By Mary Pat Campbell

Do you have Excel open? Put this in A1:

=1*(.5-.4-.1)

What did you get? If you got zero, try asking Excel to show you more digits past the decimal point. Generally, though, Excel will revert to the following floating point notation as default:

-2.78E-17

To be sure, that’s small, but it’s not zero.

Separately, if you check out my spreadsheet from the January 2014 issue of CompAct, accompanying the article titled “Variations on Approximation—An Exploration in Calculation,” you will see that on some of the tabs, the cumulative sum of probabilities for the approximated binomial distribution are less than 1 (by about 10^-14). This may cause us trouble for certain applications of the distribution. The numbers calculated should add up to one, at least for the tabs not using approximations, if we were using exact arithmetic and pencil and paper. But it won’t in Excel.

Though my examples above deal with Excel, this is not unique to Excel. There are aspects to how Excel handles floating point in particular, but I want to start with the general problems and not go into excruciating detail. Merely annoying detail.

First, what is a floating point representation of a real number? It looks like this:

(+/-) Significand* base^{exponent}

Standard forms usually force that “Significand” part to be between 0.0 and 9.999999 (to the level of precision of the machine). The base will be specified (usually two for computers). Each system will have limits on how many significant digits there are (called the precision) and there will be limits to the exponent (positive and negative). There may be some asymmetry between positive and negative numbers so that the lowest negative number may not be equal in absolute value to the largest positive number in the system (similarly for the range of exponents).

For exaggerating the effect of arithmetic operations in floating point, I will be using some fairly low limits. I will allow up to four significant digits (will hold -9.999 to 9.999), I will allow exponents from negative three to four, and I will use base 10 for ease in hand-checking the operations.

Let’s check out some of the problems arising from floating point arithmetic:

- Overflow
- Underflow
- Loss of precision in converting into floating point
- Adding numbers of very different magnitudes
- Subtracting numbers of similar magnitudes
- Multiplying and dividing

**Overflow**

Overflow occurs when the number you are trying to express in floating point is too large in magnitude.

For our simple example, the largest allowable number is 9.999*10^4, or 99,990. Because numbers are generally rounded to the nearest number having the allowable significant digits, that means our number would have to round to 10.0* 10^4 for a number to overflow in this system.

Rounding and handling overflow differs by system.
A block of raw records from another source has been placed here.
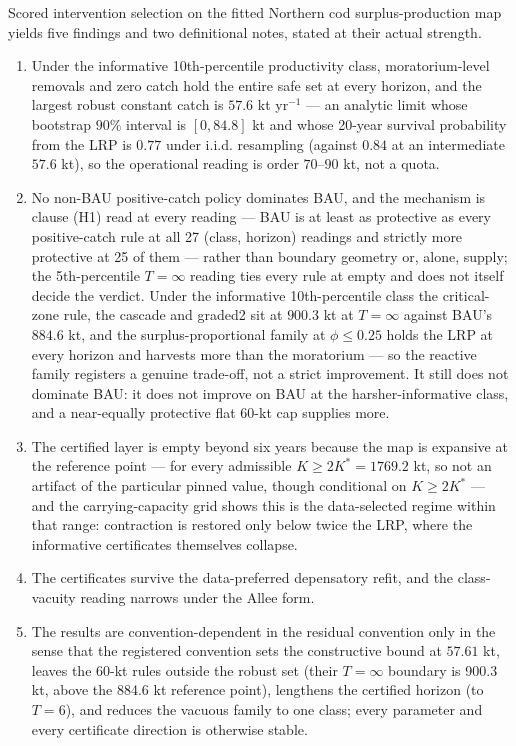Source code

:\documentclass[11pt]{article}
\begin{document}
Scored intervention selection on the fitted Northern cod
surplus-production map yields five findings and two definitional notes,
stated at their actual strength.

\begin{enumerate}
\def\labelenumi{(\arabic{enumi})}
\item
  Under the informative 10th-percentile productivity class,
  moratorium-level removals and zero catch hold the entire safe set at
  every horizon, and the largest robust constant catch is \(57.6\) kt
  yr\(^{-1}\) --- an analytic limit whose bootstrap \(90\%\) interval is
  \([0, 84.8]\) kt and whose 20-year survival probability from the LRP
  is \(0.77\) under i.i.d. resampling (against \(0.84\) at an
  intermediate \(57.6\) kt), so the operational reading is order
  \(70\)--\(90\) kt, not a quota.
\item
  No non-BAU positive-catch policy dominates BAU, and the mechanism is
  clause (H1) read at every reading --- BAU is at least as protective as
  every positive-catch rule at all 27 (class, horizon) readings and
  strictly more protective at 25 of them --- rather than boundary
  geometry or, alone, supply; the 5th-percentile \(T=\infty\) reading
  ties every rule at empty and does not itself decide the verdict.
  Under the informative 10th-percentile class the critical-zone rule,
  the cascade and graded2 sit at \(900.3\) kt at \(T = \infty\) against
  BAU's \(884.6\) kt, and the surplus-proportional family at
  \(\phi \le 0.25\) holds the LRP at every horizon and harvests more
  than the moratorium --- so the reactive family registers a genuine
  trade-off, not a strict improvement. It still does not dominate BAU:
  it does not improve on BAU at the harsher-informative class, and a
  near-equally protective flat 60-kt cap supplies more.
\item
  The certified layer is empty beyond six years because the map is
  expansive at the reference point --- for every admissible
  \(K \ge 2K^* = 1769.2\) kt, so not an artifact of the particular
  pinned value, though conditional on \(K \ge 2K^*\) --- and the
  carrying-capacity grid shows this is the data-selected regime within
  that range: contraction is restored only below twice the LRP, where
  the informative certificates themselves collapse.
\item
  The certificates survive the data-preferred depensatory refit, and the
  class-vacuity reading narrows under the Allee form.
\item
  The results are convention-dependent in the residual convention only
  in the sense that the registered convention sets the constructive
  bound at \(57.61\) kt, leaves the 60-kt rules outside the robust set
  (their \(T=\infty\) boundary is 900.3 kt, above the 884.6 kt reference
  point), lengthens the certified horizon (to \(T=6\)), and reduces
  the vacuous family to one class; every parameter and every certificate
  direction is otherwise stable.
\end{enumerate}
\end{document}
In general, overflow will be returned as infinity or NaN (i.e., not a number). If you overflow in the negative direction (having a number below -9.999 * 10^4, that is), that may return a similar error or there may be signed result, like –infinity. When Excel overflows, it generally gives a #NUM error.
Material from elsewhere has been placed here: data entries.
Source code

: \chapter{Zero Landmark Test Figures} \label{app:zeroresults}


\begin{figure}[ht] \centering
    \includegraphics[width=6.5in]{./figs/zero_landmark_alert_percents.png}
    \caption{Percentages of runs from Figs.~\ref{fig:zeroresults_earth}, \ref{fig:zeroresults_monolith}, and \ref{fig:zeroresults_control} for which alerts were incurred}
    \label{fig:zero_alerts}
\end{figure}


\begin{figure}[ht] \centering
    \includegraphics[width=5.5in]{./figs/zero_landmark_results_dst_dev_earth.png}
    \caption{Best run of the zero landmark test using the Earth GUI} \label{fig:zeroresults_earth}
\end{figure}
In general, when overflow occurs, some kind of error is thrown. This is unlike the next type of problem.

**Underflow**

Underflow occurs when the number you are trying to express is too small in magnitude.

In our simple example, the smallest expressible positive number is 0.001 * 10^-3, or 10^-6. The number 10^-7 would underflow in this system.

(I want to note that underflow has a really persnickety definition, and I’m simplifying the issue for this reading. See the resources at the end of the article if you want full detail.)

Underflow as I’m describing it usually resolves as zero, and you are given no warning that this happened. Underflow occurred for many of my binomial probability examples in “Variations on Approximation” when the probability became smaller than 10^-308 (approximately), though sometimes it returned zero for larger numbers when calculating functions. The 10^-308 limit in Excel comes from double precision floating point calculation, and many of the native functions are in constrained areas and will underflow at 10^-16.

**Loss Of Precision In Converting Into Floating Point**

Let us convert the number 1/3 into our floating point system. The decimal is repeating: 0.333333...., and given our limits, we represent 1/3 as 3.333 * 10^-1.

How far off is that from its actual value?

The difference will be 0.0000333333..... or 1/3 * 10^-4.

We get this loss of precision all the time in our computing, because our numbers are being converted from decimal into binary floating point. Many things that look fine in decimal, such as 0.1 or 0.4, are repeating decimals in binary. In binary, 0.5 has a lovely representation: 0.1. So when we convert 0.1 and 0.4 into binary, losing precision thereby, and then try to subtract these from 0.5, we don’t get 0.

A good way to think about it is in terms of significant figures, and that the system imposes a ceiling on the number of sigfigs you’re allowed to have. That gives you an idea of how precision is lost in floating point operations.

**Adding Numbers Of Very Different Magnitudes**

So let’s do some actual arithmetic, and assume all the numbers are exactly represented before doing the operations (not necessarily the case in conversion from decimal to binary, as above).

What happens when we add 7.777*10^2 and 9.555*10^-1? That is, we are trying to add 777.7 to .9555.

In exact arithmetic, the answer is 778.6555. But that is way too many significant figures for our floating point system. We must round that to 778.7 for it to be in alignment with our system. The difference between the rounded answer and our exact answer is 0.0445. In relative terms, it’s a miniscule error, so maybe that doesn’t bother us.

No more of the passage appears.